* [Work order]
After locating the line that contains "219.100.37.166:Japan: [ovpn config](vpn/219_100_37_166.ovpn)" in the records below, write out exactly that line and each line after it through the one that contains "219.100.37.190:Japan: [ovpn config](vpn/219_100_37_190.ovpn)", and nothing else.

═══

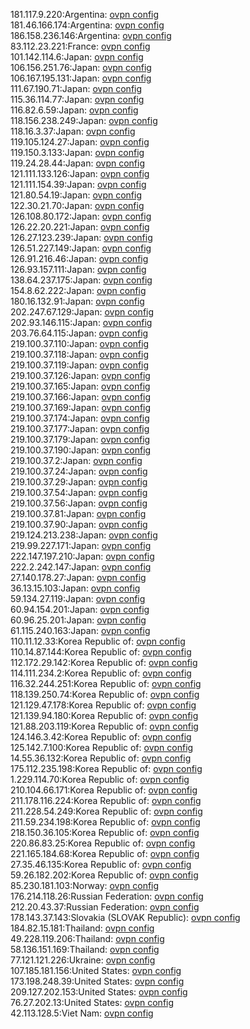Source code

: 181.117.9.220:Argentina: [ovpn config](vpn/181_117_9_220.ovpn)  
181.46.166.174:Argentina: [ovpn config](vpn/181_46_166_174.ovpn)  
186.158.236.146:Argentina: [ovpn config](vpn/186_158_236_146.ovpn)  
83.112.23.221:France: [ovpn config](vpn/83_112_23_221.ovpn)  
101.142.114.6:Japan: [ovpn config](vpn/101_142_114_6.ovpn)  
106.156.251.76:Japan: [ovpn config](vpn/106_156_251_76.ovpn)  
106.167.195.131:Japan: [ovpn config](vpn/106_167_195_131.ovpn)  
111.67.190.71:Japan: [ovpn config](vpn/111_67_190_71.ovpn)  
115.36.114.77:Japan: [ovpn config](vpn/115_36_114_77.ovpn)  
116.82.6.59:Japan: [ovpn config](vpn/116_82_6_59.ovpn)  
118.156.238.249:Japan: [ovpn config](vpn/118_156_238_249.ovpn)  
118.16.3.37:Japan: [ovpn config](vpn/118_16_3_37.ovpn)  
119.105.124.27:Japan: [ovpn config](vpn/119_105_124_27.ovpn)  
119.150.3.133:Japan: [ovpn config](vpn/119_150_3_133.ovpn)  
119.24.28.44:Japan: [ovpn config](vpn/119_24_28_44.ovpn)  
121.111.133.126:Japan: [ovpn config](vpn/121_111_133_126.ovpn)  
121.111.154.39:Japan: [ovpn config](vpn/121_111_154_39.ovpn)  
121.80.54.19:Japan: [ovpn config](vpn/121_80_54_19.ovpn)  
122.30.21.70:Japan: [ovpn config](vpn/122_30_21_70.ovpn)  
126.108.80.172:Japan: [ovpn config](vpn/126_108_80_172.ovpn)  
126.22.20.221:Japan: [ovpn config](vpn/126_22_20_221.ovpn)  
126.27.123.239:Japan: [ovpn config](vpn/126_27_123_239.ovpn)  
126.51.227.149:Japan: [ovpn config](vpn/126_51_227_149.ovpn)  
126.91.216.46:Japan: [ovpn config](vpn/126_91_216_46.ovpn)  
126.93.157.111:Japan: [ovpn config](vpn/126_93_157_111.ovpn)  
138.64.237.175:Japan: [ovpn config](vpn/138_64_237_175.ovpn)  
154.8.62.222:Japan: [ovpn config](vpn/154_8_62_222.ovpn)  
180.16.132.91:Japan: [ovpn config](vpn/180_16_132_91.ovpn)  
202.247.67.129:Japan: [ovpn config](vpn/202_247_67_129.ovpn)  
202.93.146.115:Japan: [ovpn config](vpn/202_93_146_115.ovpn)  
203.76.64.115:Japan: [ovpn config](vpn/203_76_64_115.ovpn)  
219.100.37.110:Japan: [ovpn config](vpn/219_100_37_110.ovpn)  
219.100.37.118:Japan: [ovpn config](vpn/219_100_37_118.ovpn)  
219.100.37.119:Japan: [ovpn config](vpn/219_100_37_119.ovpn)  
219.100.37.126:Japan: [ovpn config](vpn/219_100_37_126.ovpn)  
219.100.37.165:Japan: [ovpn config](vpn/219_100_37_165.ovpn)  
219.100.37.166:Japan: [ovpn config](vpn/219_100_37_166.ovpn)  
219.100.37.169:Japan: [ovpn config](vpn/219_100_37_169.ovpn)  
219.100.37.174:Japan: [ovpn config](vpn/219_100_37_174.ovpn)  
219.100.37.177:Japan: [ovpn config](vpn/219_100_37_177.ovpn)  
219.100.37.179:Japan: [ovpn config](vpn/219_100_37_179.ovpn)  
219.100.37.190:Japan: [ovpn config](vpn/219_100_37_190.ovpn)  
219.100.37.2:Japan: [ovpn config](vpn/219_100_37_2.ovpn)  
219.100.37.24:Japan: [ovpn config](vpn/219_100_37_24.ovpn)  
219.100.37.29:Japan: [ovpn config](vpn/219_100_37_29.ovpn)  
219.100.37.54:Japan: [ovpn config](vpn/219_100_37_54.ovpn)  
219.100.37.56:Japan: [ovpn config](vpn/219_100_37_56.ovpn)  
219.100.37.81:Japan: [ovpn config](vpn/219_100_37_81.ovpn)  
219.100.37.90:Japan: [ovpn config](vpn/219_100_37_90.ovpn)  
219.124.213.238:Japan: [ovpn config](vpn/219_124_213_238.ovpn)  
219.99.227.171:Japan: [ovpn config](vpn/219_99_227_171.ovpn)  
222.147.197.210:Japan: [ovpn config](vpn/222_147_197_210.ovpn)  
222.2.242.147:Japan: [ovpn config](vpn/222_2_242_147.ovpn)  
27.140.178.27:Japan: [ovpn config](vpn/27_140_178_27.ovpn)  
36.13.15.103:Japan: [ovpn config](vpn/36_13_15_103.ovpn)  
59.134.27.119:Japan: [ovpn config](vpn/59_134_27_119.ovpn)  
60.94.154.201:Japan: [ovpn config](vpn/60_94_154_201.ovpn)  
60.96.25.201:Japan: [ovpn config](vpn/60_96_25_201.ovpn)  
61.115.240.163:Japan: [ovpn config](vpn/61_115_240_163.ovpn)  
110.11.12.33:Korea Republic of: [ovpn config](vpn/110_11_12_33.ovpn)  
110.14.87.144:Korea Republic of: [ovpn config](vpn/110_14_87_144.ovpn)  
112.172.29.142:Korea Republic of: [ovpn config](vpn/112_172_29_142.ovpn)  
114.111.234.2:Korea Republic of: [ovpn config](vpn/114_111_234_2.ovpn)  
116.32.244.251:Korea Republic of: [ovpn config](vpn/116_32_244_251.ovpn)  
118.139.250.74:Korea Republic of: [ovpn config](vpn/118_139_250_74.ovpn)  
121.129.47.178:Korea Republic of: [ovpn config](vpn/121_129_47_178.ovpn)  
121.139.94.180:Korea Republic of: [ovpn config](vpn/121_139_94_180.ovpn)  
121.88.203.119:Korea Republic of: [ovpn config](vpn/121_88_203_119.ovpn)  
124.146.3.42:Korea Republic of: [ovpn config](vpn/124_146_3_42.ovpn)  
125.142.7.100:Korea Republic of: [ovpn config](vpn/125_142_7_100.ovpn)  
14.55.36.132:Korea Republic of: [ovpn config](vpn/14_55_36_132.ovpn)  
175.112.235.198:Korea Republic of: [ovpn config](vpn/175_112_235_198.ovpn)  
1.229.114.70:Korea Republic of: [ovpn config](vpn/1_229_114_70.ovpn)  
210.104.66.171:Korea Republic of: [ovpn config](vpn/210_104_66_171.ovpn)  
211.178.116.224:Korea Republic of: [ovpn config](vpn/211_178_116_224.ovpn)  
211.228.54.249:Korea Republic of: [ovpn config](vpn/211_228_54_249.ovpn)  
211.59.234.198:Korea Republic of: [ovpn config](vpn/211_59_234_198.ovpn)  
218.150.36.105:Korea Republic of: [ovpn config](vpn/218_150_36_105.ovpn)  
220.86.83.25:Korea Republic of: [ovpn config](vpn/220_86_83_25.ovpn)  
221.165.184.68:Korea Republic of: [ovpn config](vpn/221_165_184_68.ovpn)  
27.35.46.135:Korea Republic of: [ovpn config](vpn/27_35_46_135.ovpn)  
59.26.182.202:Korea Republic of: [ovpn config](vpn/59_26_182_202.ovpn)  
85.230.181.103:Norway: [ovpn config](vpn/85_230_181_103.ovpn)  
176.214.118.26:Russian Federation: [ovpn config](vpn/176_214_118_26.ovpn)  
212.20.43.37:Russian Federation: [ovpn config](vpn/212_20_43_37.ovpn)  
178.143.37.143:Slovakia (SLOVAK Republic): [ovpn config](vpn/178_143_37_143.ovpn)  
184.82.15.181:Thailand: [ovpn config](vpn/184_82_15_181.ovpn)  
49.228.119.206:Thailand: [ovpn config](vpn/49_228_119_206.ovpn)  
58.136.151.169:Thailand: [ovpn config](vpn/58_136_151_169.ovpn)  
77.121.121.226:Ukraine: [ovpn config](vpn/77_121_121_226.ovpn)  
107.185.181.156:United States: [ovpn config](vpn/107_185_181_156.ovpn)  
173.198.248.39:United States: [ovpn config](vpn/173_198_248_39.ovpn)  
209.127.202.153:United States: [ovpn config](vpn/209_127_202_153.ovpn)  
76.27.202.13:United States: [ovpn config](vpn/76_27_202_13.ovpn)  
42.113.128.5:Viet Nam: [ovpn config](vpn/42_113_128_5.ovpn)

═══

* [Solution for this exercise]
219.100.37.166:Japan: [ovpn config](vpn/219_100_37_166.ovpn)  
219.100.37.169:Japan: [ovpn config](vpn/219_100_37_169.ovpn)  
219.100.37.174:Japan: [ovpn config](vpn/219_100_37_174.ovpn)  
219.100.37.177:Japan: [ovpn config](vpn/219_100_37_177.ovpn)  
219.100.37.179:Japan: [ovpn config](vpn/219_100_37_179.ovpn)  
219.100.37.190:Japan: [ovpn config](vpn/219_100_37_190.ovpn)  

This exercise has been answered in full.